Девчонка долго не выходила, а когда наконец появилась в дверях, на лице ее не было и следов огорчения.
— Ревела-то почему? — спросил Петька, уверенный, что ее приняли.
— Заревешь, — призналась девчонка. — Поезжай, говорит, обратно. Специальность не подходит.
— А какая специальность-то?
Девчонка замялась:
— Ну, не подходит, и все.
Парни оживились, закидали девчонку вопросами:
— Балерина?
— Кондуктор?
— Манекенщица?
Она развеселилась, неохотно призналась:
— Животновод... Вот, говорит, и хорошо. Работай там у себя как следует. БАМ накормить — знаешь, сколько мяса нужно!
— Правильно говорит, — согласились с начальником парни, еще ожидавшие аудиенции.
— А я не только животновод, я строитель, — ликующе возразила девчонка, — Пока училась — три лета подряд в стройотряде. Бригадиром. Вот так! — И она победно прошла мимо оторопевших парней.
По мере того как очередь на прием к начальнику участка таяла, Петька все больше и больше волновался. До него оставались двое демобилизованных солдат и подозрительная компания неопрятных и вроде бы неумытых, с обветренными, опухшими лицами мужчин неопределенного возраста.
Солдаты, ожидая, покуривали, весело вполголоса переговаривались. Мужчины — все четверо — сидели на корточках вдоль стены и хмуро молчали. Петька нетерпеливо прохаживался по коридору, выходил на крыльцо. С крыльца было видно вытянувшееся под прямым углом к главной улице здание общежития. Одноэтажное, деревянное, щитовое, как и все другие строения. А слева, чуть в стороне, над красной коробкой аккуратного — кирпичной кладки — дома тянул свою длинную руку ярко-желтый подъемный кран, добавляя к отстроенным этажам еще один — пятый.
Сбежали с крыльца солдаты и, пожелав Петьке удачи, кинулись останавливать с грохотом проезжавший мимо тяжеловес МАЗ.
— Ну как? — крикнул Петька вдогонку.
— Порядок! — обернулся один из них, а другой уже забирался в кабину и тянул с собою товарища.
Не успел МАЗ отъехать, как вывалились в коридор из кабинета четверо тех, неумытых.
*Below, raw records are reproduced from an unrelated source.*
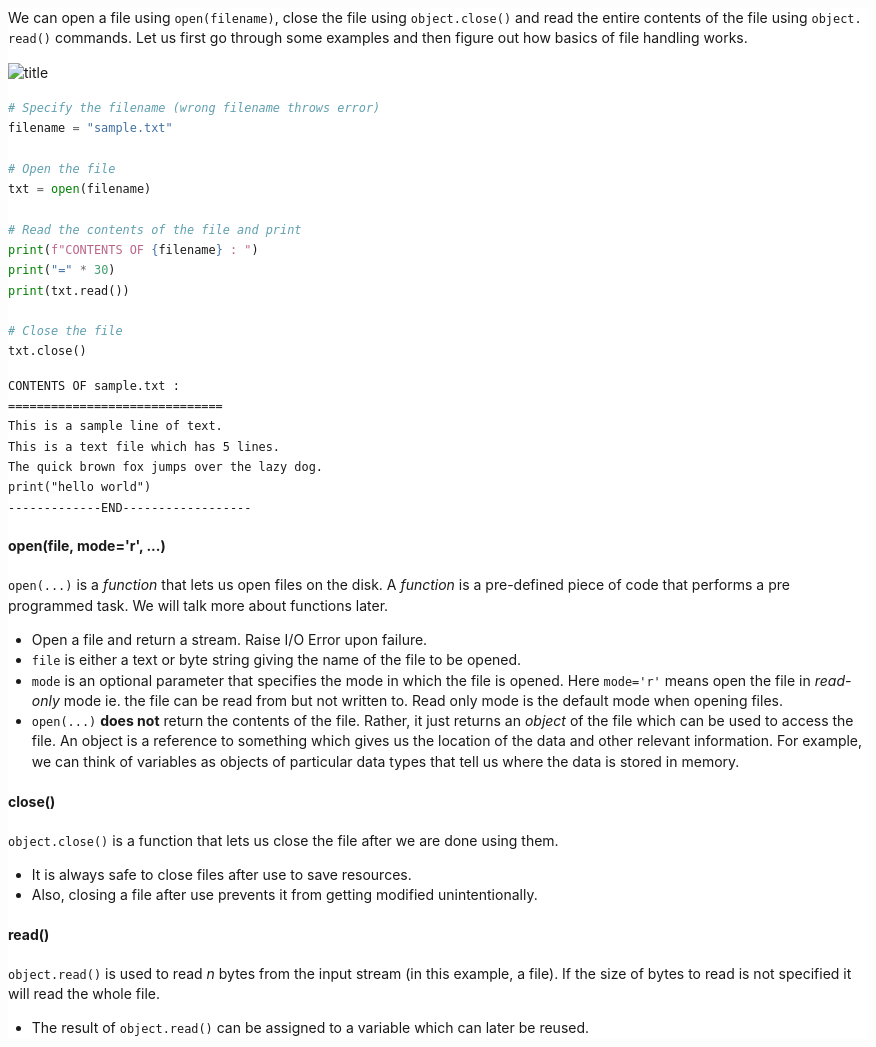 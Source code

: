 We can open a file using `open(filename)`, close the file using `object.close()` and read the entire contents of the file using `object.read()` commands. Let us first go through some examples and then figure out how basics of file handling works.

![title](images/python3/files.jpg)


```python
# Specify the filename (wrong filename throws error)
filename = "sample.txt"

# Open the file
txt = open(filename)

# Read the contents of the file and print
print(f"CONTENTS OF {filename} : ")
print("=" * 30)
print(txt.read())

# Close the file
txt.close()
```

    CONTENTS OF sample.txt : 
    ==============================
    This is a sample line of text.
    This is a text file which has 5 lines.
    The quick brown fox jumps over the lazy dog.
    print("hello world")
    -------------END------------------


#### open(file, mode='r', ...)
`open(...)` is a *function* that lets us open files on the disk. A *function* is a pre-defined piece of code that performs a pre programmed task. We will talk more about functions later.
- Open a file and return a stream. Raise I/O Error upon failure.
- `file` is either a text or byte string giving the name of the file to be opened.
- `mode` is an optional parameter that specifies the mode in which the file is opened. Here `mode='r'` means open the file in *read-only* mode ie. the file can be read from but not written to. Read only mode is the default mode when opening files.
- `open(...)` **does not** return the contents of the file. Rather, it just returns an *object* of the file which can be used to access the file. An object is a reference to something which gives us the location of the data and other relevant information. For example, we can think of variables as objects of particular data types that tell us where the data is stored in memory.

#### close()
`object.close()` is a function that lets us close the file after we are done using them.
- It is always safe to close files after use to save resources.
- Also, closing a file after use prevents it from getting modified unintentionally.

#### read()
`object.read()` is used to read *n* bytes from the input stream (in this example, a file). If the size of bytes to read is not specified it will read the whole file.
- The result of `object.read()` can be assigned to a variable which can later be reused.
Вывалились и не спеша зашаркали к выходу. «Быстро он их...» — отметил Петька и, сразу же оробев, толкнул дверь.
В простом и каком-то необжитом кабинете, кроме стола и стульев, ничего не было. «Строители, — успел подумать Петька, — и кабинеты у них временные...» Прошел к столу, увидел начальника участка и очень удивился. Вместо солидного, пожилого человека — тяжеловесного, прочного, неторопливого — на него изучающе смотрел молодой, лет двадцати пяти, спортивно подобранный, легкий, не иначе вчерашний студент. И хотя сидел он за своим начальничьим столом спокойно, привычно и даже вроде удобно, — угадывались в нем постоянная готовность к движению, сдерживаемая энергия, вынужденность такого вот статичного состояния.
— Садись, — кивнул он на стул. — Рассказывай.
— Я приехал, чтобы...
— Знаю, — улыбнулся глазами удивительно молодой начальник. — Рассказывай о себе.
— Видите ли... Я сам...
Он не дал Петьке договорить.
— Тоже знаю: без путевки. Я не об этом. Где работал? Что умеешь? Родители есть?
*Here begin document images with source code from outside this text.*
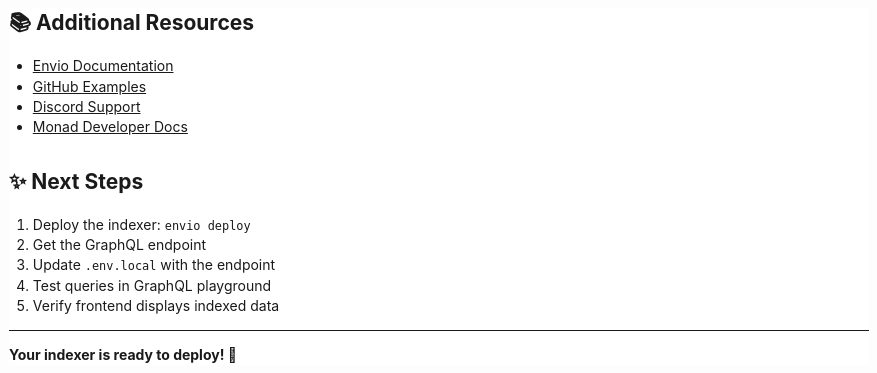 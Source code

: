 ## 📚 Additional Resources

- [Envio Documentation](https://docs.envio.dev/)
- [GitHub Examples](https://github.com/enviodev)
- [Discord Support](https://discord.com/invite/envio)
- [Monad Developer Docs](https://docs.monad.xyz/)

## ✨ Next Steps

1. Deploy the indexer: `envio deploy`
2. Get the GraphQL endpoint
3. Update `.env.local` with the endpoint
4. Test queries in GraphQL playground
5. Verify frontend displays indexed data

---

**Your indexer is ready to deploy! 🚀**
— Откуда же знаете, что без путевки? — осмелел Петька.
— Прочитал, — серьезно сказал начальник участка и, заметив Петькино недоумение, уточнил: — Только что прочитал на твоем лице.
И оборвал «лирическое отступление»:
— Слушаю.
Он дорожил временем — каждой минутой, это Петька почувствовал сразу и потому ответил коротко, без обиняков. Добавил, правда, что согласен на любую работу, что он абсолютно здоров и вынослив, а если чего не умеет — научится.
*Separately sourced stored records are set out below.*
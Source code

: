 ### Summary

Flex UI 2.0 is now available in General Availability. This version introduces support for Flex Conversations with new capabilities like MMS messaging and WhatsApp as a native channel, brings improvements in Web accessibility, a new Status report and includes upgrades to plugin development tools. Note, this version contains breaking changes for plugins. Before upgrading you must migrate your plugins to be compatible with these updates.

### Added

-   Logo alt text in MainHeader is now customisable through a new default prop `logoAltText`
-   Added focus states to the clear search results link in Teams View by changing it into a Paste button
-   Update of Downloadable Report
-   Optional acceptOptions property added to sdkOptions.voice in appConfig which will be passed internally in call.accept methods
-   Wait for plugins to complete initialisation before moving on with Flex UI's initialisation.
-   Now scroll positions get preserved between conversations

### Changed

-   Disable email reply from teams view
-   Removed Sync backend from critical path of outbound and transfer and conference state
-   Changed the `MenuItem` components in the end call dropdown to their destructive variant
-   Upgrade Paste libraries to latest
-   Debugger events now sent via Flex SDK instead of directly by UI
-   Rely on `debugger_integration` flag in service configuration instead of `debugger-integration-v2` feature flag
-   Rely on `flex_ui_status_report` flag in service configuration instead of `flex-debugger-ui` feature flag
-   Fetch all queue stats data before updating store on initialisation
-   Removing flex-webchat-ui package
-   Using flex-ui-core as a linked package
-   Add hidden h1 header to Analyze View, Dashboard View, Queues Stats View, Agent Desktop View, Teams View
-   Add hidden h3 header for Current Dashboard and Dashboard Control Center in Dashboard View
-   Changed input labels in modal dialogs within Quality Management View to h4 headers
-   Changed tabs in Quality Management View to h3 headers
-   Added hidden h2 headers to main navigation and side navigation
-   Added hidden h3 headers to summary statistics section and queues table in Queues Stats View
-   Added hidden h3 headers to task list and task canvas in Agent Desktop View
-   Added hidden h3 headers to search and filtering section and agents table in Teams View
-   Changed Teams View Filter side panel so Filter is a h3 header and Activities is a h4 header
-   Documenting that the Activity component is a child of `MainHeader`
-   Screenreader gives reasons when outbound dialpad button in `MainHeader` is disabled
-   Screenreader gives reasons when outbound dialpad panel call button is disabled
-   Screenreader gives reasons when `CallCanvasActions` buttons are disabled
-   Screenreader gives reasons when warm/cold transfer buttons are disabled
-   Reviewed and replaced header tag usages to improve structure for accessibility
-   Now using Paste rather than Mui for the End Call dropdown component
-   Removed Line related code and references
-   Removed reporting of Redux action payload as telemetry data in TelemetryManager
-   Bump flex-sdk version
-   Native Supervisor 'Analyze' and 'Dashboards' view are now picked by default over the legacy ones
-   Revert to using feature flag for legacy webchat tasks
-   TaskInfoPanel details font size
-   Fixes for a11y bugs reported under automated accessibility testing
— Вот, вот, — подхватил хозяин неуютного кабинета. — Надо выучиться. На плотника... каменщика... бульдозериста... На строителя. А сейчас нет для тебя работы. Напрасно приехал. Деньги на обратную дорогу есть?
Петька сжал задрожавшие губы.
— Механизаторов и тех некуда принимать. Шоферам отказываем. Представляешь, сколько парней сорвалось с мест, понаехало?.. Не представляешь!
Тревожно звякнул телефон, начальник сказал в трубку: «Терещенко». И слушал, разбирая лежавшие на столе бумаги. Экономил время. Потом сказал еще одно слово: «Ясно», Нажал на рычаг, связался с кем-то, приказал:
— Пошли механика в карьер. Срочно. Экскаватор встал.
И, пока слушал ответ, опять просматривал бумаги, делал какие-то пометки.
Петька упрямо сидел, хотя все уже было ясно. Подступало отчаяние. Он еще сопротивлялся ему, но сопротивлялся уже из последних сил.
— Не отремонтируешь — не будет балласта. Укладка встанет, — пригрозил Терещенко. — Ищи, ищи. Я подожду.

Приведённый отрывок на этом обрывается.